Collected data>

━━━━━━

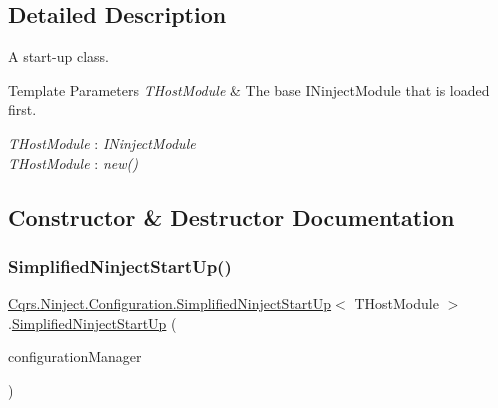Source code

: \subsection{Detailed Description}
A start-\/up class. 


\begin{DoxyTemplParams}{Template Parameters}
{\em T\+Host\+Module} & The base I\+Ninject\+Module that is loaded first.\\
\hline
\end{DoxyTemplParams}
\begin{Desc}
\item[Type Constraints]\begin{description}
\item[{\em T\+Host\+Module} : {\em I\+Ninject\+Module}]\item[{\em T\+Host\+Module} : {\em new()}]\end{description}
\end{Desc}


\subsection{Constructor \& Destructor Documentation}
\mbox{\label{classCqrs_1_1Ninject_1_1Configuration_1_1SimplifiedNinjectStartUp_acfbce6e504d9efb64bcfc8d612d28f95_acfbce6e504d9efb64bcfc8d612d28f95}} 
\subsubsection{\texorpdfstring{Simplified\+Ninject\+Start\+Up()}{SimplifiedNinjectStartUp()}}
{\footnotesize\ttfamily \hyperlink{classCqrs_1_1Ninject_1_1Configuration_1_1SimplifiedNinjectStartUp}{Cqrs.\+Ninject.\+Configuration.\+Simplified\+Ninject\+Start\+Up}$<$ T\+Host\+Module $>$.\hyperlink{classCqrs_1_1Ninject_1_1Configuration_1_1SimplifiedNinjectStartUp}{Simplified\+Ninject\+Start\+Up} (\begin{DoxyParamCaption}\item[{\hyperlink{interfaceCqrs_1_1Configuration_1_1IConfigurationManager}{I\+Configuration\+Manager}}]{configuration\+Manager }\end{DoxyParamCaption})}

━━━━━━

Problem statement> The records above should be repeated exactly, with no pictures in the copy.

Solution to the problem>
Source code

: \subsection{Detailed Description}
A start-\/up class. 


\begin{DoxyTemplParams}{Template Parameters}
{\em T\+Host\+Module} & The base I\+Ninject\+Module that is loaded first.\\
\hline
\end{DoxyTemplParams}
\begin{Desc}
\item[Type Constraints]\begin{description}
\item[{\em T\+Host\+Module} : {\em I\+Ninject\+Module}]\item[{\em T\+Host\+Module} : {\em new()}]\end{description}
\end{Desc}


\subsection{Constructor \& Destructor Documentation}
\mbox{\label{classCqrs_1_1Ninject_1_1Configuration_1_1SimplifiedNinjectStartUp_acfbce6e504d9efb64bcfc8d612d28f95_acfbce6e504d9efb64bcfc8d612d28f95}} 
\subsubsection{\texorpdfstring{Simplified\+Ninject\+Start\+Up()}{SimplifiedNinjectStartUp()}}
{\footnotesize\ttfamily \hyperlink{classCqrs_1_1Ninject_1_1Configuration_1_1SimplifiedNinjectStartUp}{Cqrs.\+Ninject.\+Configuration.\+Simplified\+Ninject\+Start\+Up}$<$ T\+Host\+Module $>$.\hyperlink{classCqrs_1_1Ninject_1_1Configuration_1_1SimplifiedNinjectStartUp}{Simplified\+Ninject\+Start\+Up} (\begin{DoxyParamCaption}\item[{\hyperlink{interfaceCqrs_1_1Configuration_1_1IConfigurationManager}{I\+Configuration\+Manager}}]{configuration\+Manager }\end{DoxyParamCaption})}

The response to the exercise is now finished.